Running Wild - "Rapid Foray" CD cover image

"Rapid Foray" track listing:

1. Black Skies, Red Flag
2. Warmongers
3. Stick To Your Guns
4. Rapid Foray
5. By The Blood In Your Heart
6. The Depth Of The Sea - Nautilus (instr.)
7. Black Bart
8. Hellestrified
9. Blood Moon Rising
10. Into The West
11. Last Of The Mohicans

Reviewed by on August 29, 2016

"[I]f you still find those choruses sticking in your head…those riffs still make your hair stand up….and hearing that patented guitar tone forces an automatic rush of metallic pride to well up in your soul, then Rolf still has it."

It’s no secret that I’ve been a lifelong fan of Germany’s Running Wild. It is a musical love affair that transcends the boundary of reviewer and material. Running Wild was a way of life growing up – a lust for guitar, the wind of freedom in your hair and rock ‘n’ roll. Since the return to creating albums has come, Rock ‘n’ Rolf has been steadily steering the ship so the wind is at his back. There is no question that “Shadowmaker” and “Resilent” have been met with criticism, but always with an eye towards past comparisons without understanding Rolf as a songwriter in those times. The albums were excellent regardless, just not the “Black Hand Inn” that many were waiting for. “Rapid Foray” may finally bring it all back to where we started.

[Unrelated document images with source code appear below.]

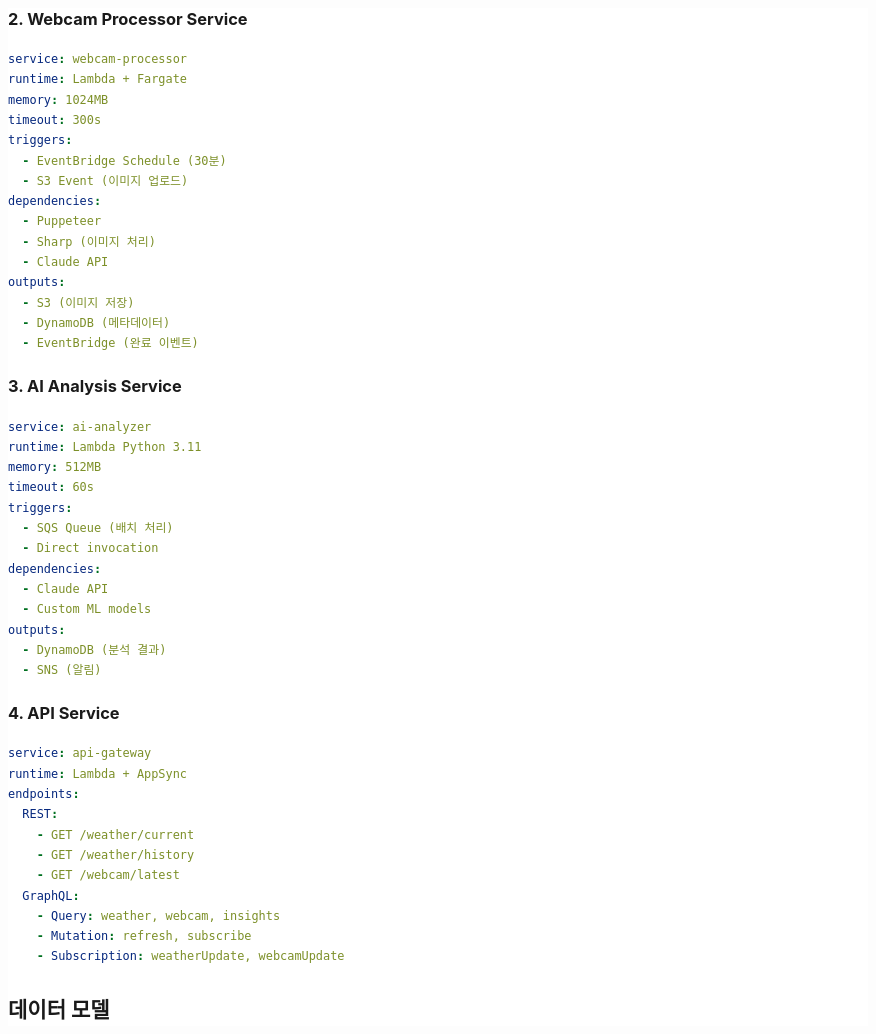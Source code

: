 ### 2. Webcam Processor Service
```yaml
service: webcam-processor
runtime: Lambda + Fargate
memory: 1024MB
timeout: 300s
triggers:
  - EventBridge Schedule (30분)
  - S3 Event (이미지 업로드)
dependencies:
  - Puppeteer
  - Sharp (이미지 처리)
  - Claude API
outputs:
  - S3 (이미지 저장)
  - DynamoDB (메타데이터)
  - EventBridge (완료 이벤트)
```

### 3. AI Analysis Service
```yaml
service: ai-analyzer
runtime: Lambda Python 3.11
memory: 512MB
timeout: 60s
triggers:
  - SQS Queue (배치 처리)
  - Direct invocation
dependencies:
  - Claude API
  - Custom ML models
outputs:
  - DynamoDB (분석 결과)
  - SNS (알림)
```

### 4. API Service
```yaml
service: api-gateway
runtime: Lambda + AppSync
endpoints:
  REST:
    - GET /weather/current
    - GET /weather/history
    - GET /webcam/latest
  GraphQL:
    - Query: weather, webcam, insights
    - Mutation: refresh, subscribe
    - Subscription: weatherUpdate, webcamUpdate
```

## 데이터 모델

In 2016, Running Wild faces the same issues that plague all veteran bands: do you write songs for you, and damn the consequences or do you try to write in the same style you did half your age with the risk of sounding like recapturing the past. It seems like a no-win scenario with many fans and critics. For “Shadowmaker” it was clearly a product of the times, with Rolf desiring to write solid rock songs at a time when his dueling side project Giant-X was taking shape. Understanding this, “Shadowmaker” is a much better album than reviews gave it credit for, and “Black Hand Inn” it was not.

With “Resilient” there was a little of both, with Rolf making greater strides towards the past. On “Rapid Foray,” the material is firmly back on track with the past, as much as can be expected. Rolf stands waiting judgment as either a guy who still has it, or just another old musician failing to recapture his youth. For your author, Running Wild has a special pedestal in history that demands respect and that old mantra “good music is just good music” always prevails.

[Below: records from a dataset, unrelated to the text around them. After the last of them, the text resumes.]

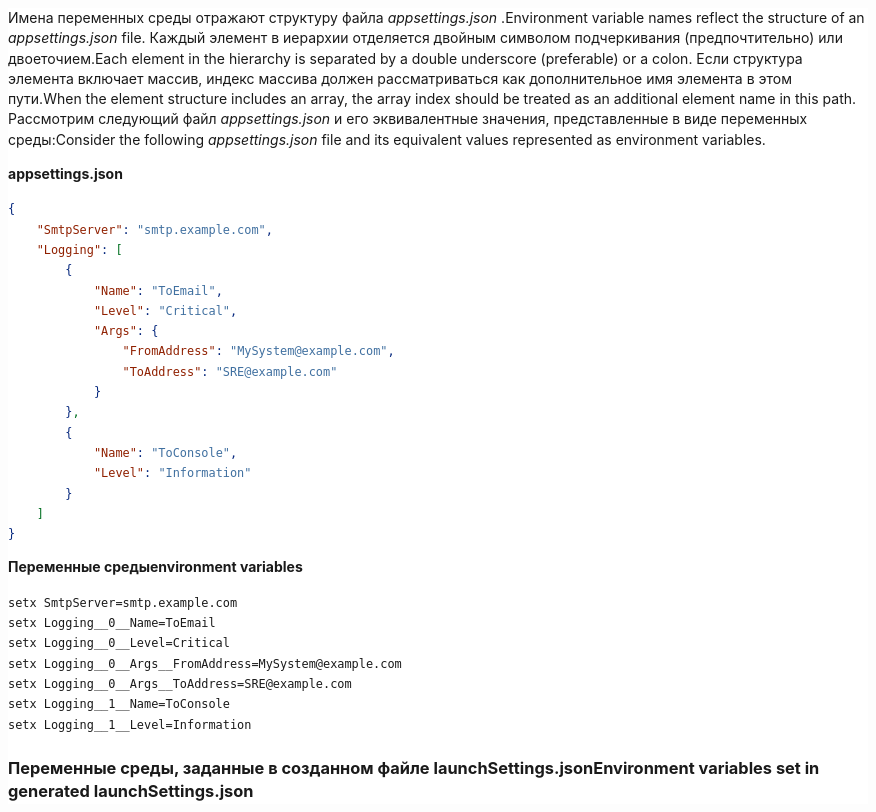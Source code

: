 <span data-ttu-id="acf7a-200">Имена переменных среды отражают структуру файла *appsettings.json* .</span><span class="sxs-lookup"><span data-stu-id="acf7a-200">Environment variable names reflect the structure of an *appsettings.json* file.</span></span> <span data-ttu-id="acf7a-201">Каждый элемент в иерархии отделяется двойным символом подчеркивания (предпочтительно) или двоеточием.</span><span class="sxs-lookup"><span data-stu-id="acf7a-201">Each element in the hierarchy is separated by a double underscore (preferable) or a colon.</span></span> <span data-ttu-id="acf7a-202">Если структура элемента включает массив, индекс массива должен рассматриваться как дополнительное имя элемента в этом пути.</span><span class="sxs-lookup"><span data-stu-id="acf7a-202">When the element structure includes an array, the array index should be treated as an additional element name in this path.</span></span> <span data-ttu-id="acf7a-203">Рассмотрим следующий файл *appsettings.json* и его эквивалентные значения, представленные в виде переменных среды:</span><span class="sxs-lookup"><span data-stu-id="acf7a-203">Consider the following *appsettings.json* file and its equivalent values represented as environment variables.</span></span>

**appsettings.json**

```json
{
    "SmtpServer": "smtp.example.com",
    "Logging": [
        {
            "Name": "ToEmail",
            "Level": "Critical",
            "Args": {
                "FromAddress": "MySystem@example.com",
                "ToAddress": "SRE@example.com"
            }
        },
        {
            "Name": "ToConsole",
            "Level": "Information"
        }
    ]
}
```

<span data-ttu-id="acf7a-204">**Переменные среды**</span><span class="sxs-lookup"><span data-stu-id="acf7a-204">**environment variables**</span></span>

```console
setx SmtpServer=smtp.example.com
setx Logging__0__Name=ToEmail
setx Logging__0__Level=Critical
setx Logging__0__Args__FromAddress=MySystem@example.com
setx Logging__0__Args__ToAddress=SRE@example.com
setx Logging__1__Name=ToConsole
setx Logging__1__Level=Information
```

### <a name="environment-variables-set-in-generated-launchsettingsjson"></a><span data-ttu-id="acf7a-205">Переменные среды, заданные в созданном файле launchSettings.json</span><span class="sxs-lookup"><span data-stu-id="acf7a-205">Environment variables set in generated launchSettings.json</span></span>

As on all Running Wild releases, there is a mix of power metal and rock anthems. Hard rocking rhythmic paces stand side by side with blistering speed that conjures pirate ship imagery regardless of its actual lyrical content. “Black Skies, Red Flag” sets the pace and “Warmongers” rams it home. At this point, I can hear Running Wild fans scream “Rolf is back!” Then you get into the point of every Running Wild album where the mid-paced tunes either sustain the release until the pace quickens or falls into the treasure chest of mediocre. As big of a fan as I am, there are a lot of songs that fall into that chest over the years. “Stick to Your Guns” is a foot tapping rocker that is nothing special – a bit of a “raw Ride” feel on the riff but not nearly as brilliant. It’s serviceable until the much more classic title track.

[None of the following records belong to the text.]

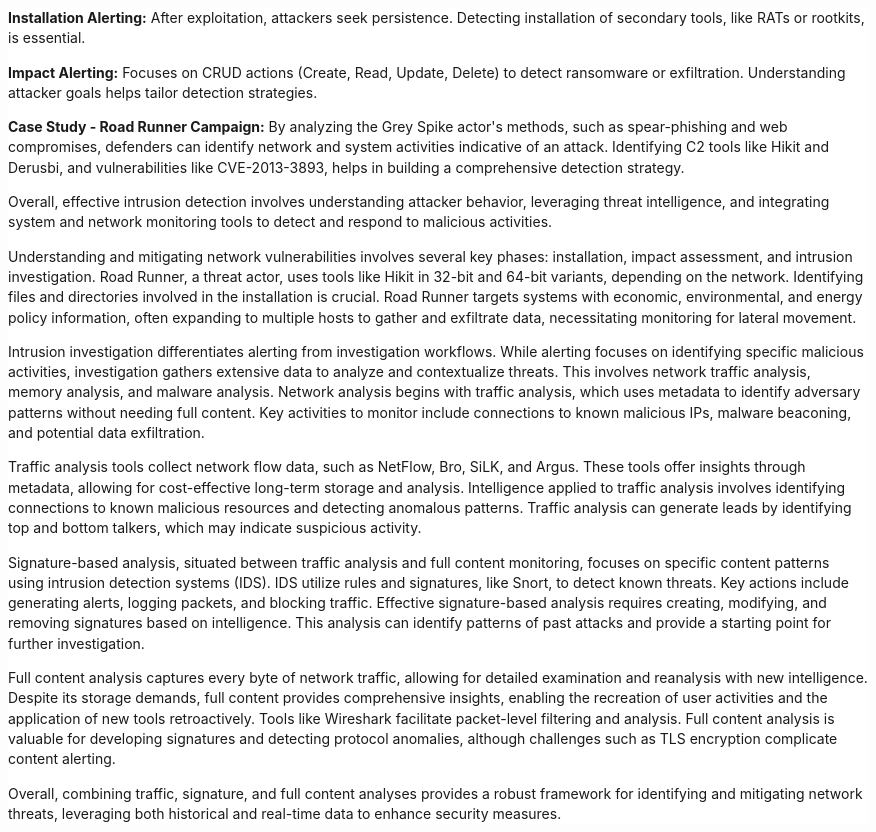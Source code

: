 **Installation Alerting:** After exploitation, attackers seek persistence. Detecting installation of secondary tools, like RATs or rootkits, is essential.

**Impact Alerting:** Focuses on CRUD actions (Create, Read, Update, Delete) to detect ransomware or exfiltration. Understanding attacker goals helps tailor detection strategies.

**Case Study - Road Runner Campaign:** By analyzing the Grey Spike actor's methods, such as spear-phishing and web compromises, defenders can identify network and system activities indicative of an attack. Identifying C2 tools like Hikit and Derusbi, and vulnerabilities like CVE-2013-3893, helps in building a comprehensive detection strategy.

Overall, effective intrusion detection involves understanding attacker behavior, leveraging threat intelligence, and integrating system and network monitoring tools to detect and respond to malicious activities.



Understanding and mitigating network vulnerabilities involves several key phases: installation, impact assessment, and intrusion investigation. Road Runner, a threat actor, uses tools like Hikit in 32-bit and 64-bit variants, depending on the network. Identifying files and directories involved in the installation is crucial. Road Runner targets systems with economic, environmental, and energy policy information, often expanding to multiple hosts to gather and exfiltrate data, necessitating monitoring for lateral movement.

Intrusion investigation differentiates alerting from investigation workflows. While alerting focuses on identifying specific malicious activities, investigation gathers extensive data to analyze and contextualize threats. This involves network traffic analysis, memory analysis, and malware analysis. Network analysis begins with traffic analysis, which uses metadata to identify adversary patterns without needing full content. Key activities to monitor include connections to known malicious IPs, malware beaconing, and potential data exfiltration.

Traffic analysis tools collect network flow data, such as NetFlow, Bro, SiLK, and Argus. These tools offer insights through metadata, allowing for cost-effective long-term storage and analysis. Intelligence applied to traffic analysis involves identifying connections to known malicious resources and detecting anomalous patterns. Traffic analysis can generate leads by identifying top and bottom talkers, which may indicate suspicious activity.

Signature-based analysis, situated between traffic analysis and full content monitoring, focuses on specific content patterns using intrusion detection systems (IDS). IDS utilize rules and signatures, like Snort, to detect known threats. Key actions include generating alerts, logging packets, and blocking traffic. Effective signature-based analysis requires creating, modifying, and removing signatures based on intelligence. This analysis can identify patterns of past attacks and provide a starting point for further investigation.

Full content analysis captures every byte of network traffic, allowing for detailed examination and reanalysis with new intelligence. Despite its storage demands, full content provides comprehensive insights, enabling the recreation of user activities and the application of new tools retroactively. Tools like Wireshark facilitate packet-level filtering and analysis. Full content analysis is valuable for developing signatures and detecting protocol anomalies, although challenges such as TLS encryption complicate content alerting.

Overall, combining traffic, signature, and full content analyses provides a robust framework for identifying and mitigating network threats, leveraging both historical and real-time data to enhance security measures.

The stand out mid-pacer is “By the Blood In Your Heart” – which fans will either love or hate. The rare instrumental follows (“The Depth of the Sea – Nautilus”) until the album's stand out song “Black Bart.” Here is a song that embodies the spirit of Running Wild and is the best track Rolf has written since “Jenning’s Revenge.” “Hellestrified” (whatever that means) keeps up the pace and interest level as does “Blood Moon Rising” (another album favorite). “Into the West” falls right behind “Black Bart” as the top song on “Rapid Foray” – an instant classic. This brings us to the closing near 12 minute epic – “Last of the Mohicans” – falling perfectly in line with the typical Running Wild formula of a closing track enriched with history. “Rapid Foray” has every single element that comprised Running Wild’s most classic albums.

Capturing new fans might be a bit of a problem for Rolf, as times sure have changed and musical tastes more so. Keeping to the tried and true is exactly what I expect and I suspect Rolf cares even less about current trends. There comes a point after 37 years when expectations have to fall in line with what Running Wild is all about. Sudden and drastic changes will never happen and sounding precisely as in the days of “Port Royal” is out. For this reason, when you listen to “Rapid Foray” you certainly will not be shocked and you will have most definitely heard it all before. However, if you still find those choruses sticking in your head…those riffs still make your hair stand up….and hearing that patented guitar tone forces an automatic rush of metallic pride to well up in your soul, then Rolf still has it. “Rapid Foray” is the best of the post-break up era and even easily topples some earlier albums.

Highs: If there ever was a return to glory in the post-break up era, this is it.

Lows: Everything remains the same as it always has.

Bottom line: Running Wild finally makes that complete return and "Rapid Foray" into the hearts of diehard fans.

Rated 4.5 out of 5 skulls
4.5 out of 5 skulls


Key
Rating Description
Rated 5 out of 5 skulls Perfection. (No discernable flaws; one of the reviewer's all-time favorites)
Rated 4.5 out of 5 skulls Near Perfection. (An instant classic with some minor imperfections)
Rated 4 out of 5 skulls Excellent. (An excellent effort worth picking up)
Rated 3.5 out of 5 skulls Good. (A good effort, worth checking out or picking up)
Rated 3 out of 5 skulls Decent. (A decent effort worth checking out if the style fits your tastes)
Rated 2.5 out of 5 skulls Average. (Nothing special; worth checking out if the style fits your taste)
Rated 2 out of 5 skulls Fair. (There is better metal out there)
< 2 skulls Pretty Bad. (Don't bother)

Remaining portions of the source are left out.